### PROBLEM DESCRIPTION
Filter the entries for lines with the word "Annäherung".

[Collected data entries]
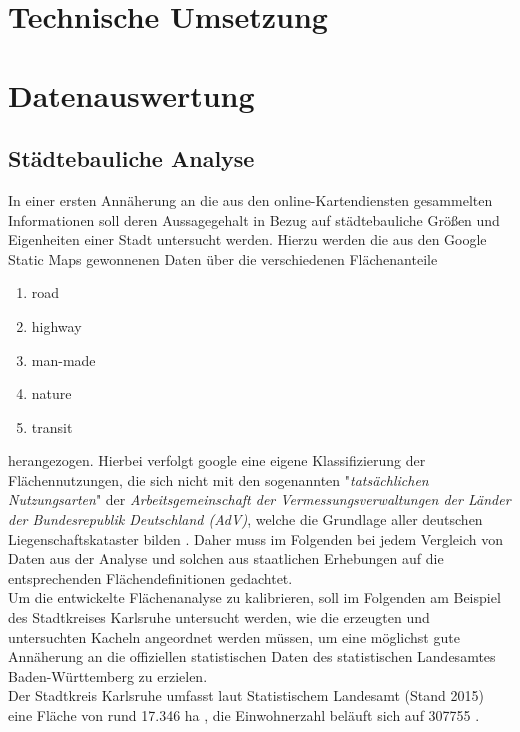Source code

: \documentclass[12pt,a4paper]{scrartcl}
\begin{document}
\newpage  
\section{Technische Umsetzung}


\newpage
\section{Datenauswertung}

\subsection{Städtebauliche Analyse}

In einer ersten Annäherung an die aus den online-Kartendiensten gesammelten Informationen soll deren Aussagegehalt in Bezug auf städtebauliche Größen und Eigenheiten einer Stadt untersucht werden. Hierzu werden die aus den Google Static Maps gewonnenen Daten über die verschiedenen Flächenanteile 
\begin{enumerate}
\item road
\item highway
\item man-made
\item nature
\item transit
\end{enumerate}
herangezogen. Hierbei verfolgt google eine eigene Klassifizierung der Flächennutzungen, die sich nicht mit den sogenannten "\textit{tatsächlichen Nutzungsarten}" der  \textit{Arbeitsgemeinschaft der Vermessungsverwaltungen der Länder der Bundesrepublik Deutschland (AdV)}, welche die Grundlage aller deutschen Liegenschaftskataster bilden \cite{advnutz} . Daher muss im Folgenden bei jedem Vergleich von Daten aus der Analyse und solchen aus staatlichen Erhebungen auf die entsprechenden Flächendefinitionen gedachtet.\\
\newline
Um die entwickelte Flächenanalyse zu kalibrieren, soll im Folgenden am Beispiel des Stadtkreises Karlsruhe untersucht werden, wie die erzeugten und untersuchten Kacheln angeordnet werden müssen, um eine möglichst gute Annäherung an die offiziellen statistischen Daten des statistischen Landesamtes  Baden-Württemberg \cite{StatBaWu_Flaeche} zu erzielen.\\
\newline
Der Stadtkreis Karlsruhe umfasst laut Statistischem Landesamt (Stand 2015) eine Fläche von rund \num{17.346} \si{\hectare} \cite{StatBaWu_Flaeche}, die Einwohnerzahl beläuft sich auf \num{307755} \cite{StatBaWu_Einw}. 
\end{document}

### RESULT BELOW
In einer ersten Annäherung an die aus den online-Kartendiensten gesammelten Informationen soll deren Aussagegehalt in Bezug auf städtebauliche Größen und Eigenheiten einer Stadt untersucht werden. Hierzu werden die aus den Google Static Maps gewonnenen Daten über die verschiedenen Flächenanteile 
Um die entwickelte Flächenanalyse zu kalibrieren, soll im Folgenden am Beispiel des Stadtkreises Karlsruhe untersucht werden, wie die erzeugten und untersuchten Kacheln angeordnet werden müssen, um eine möglichst gute Annäherung an die offiziellen statistischen Daten des statistischen Landesamtes  Baden-Württemberg \cite{StatBaWu_Flaeche} zu erzielen.\\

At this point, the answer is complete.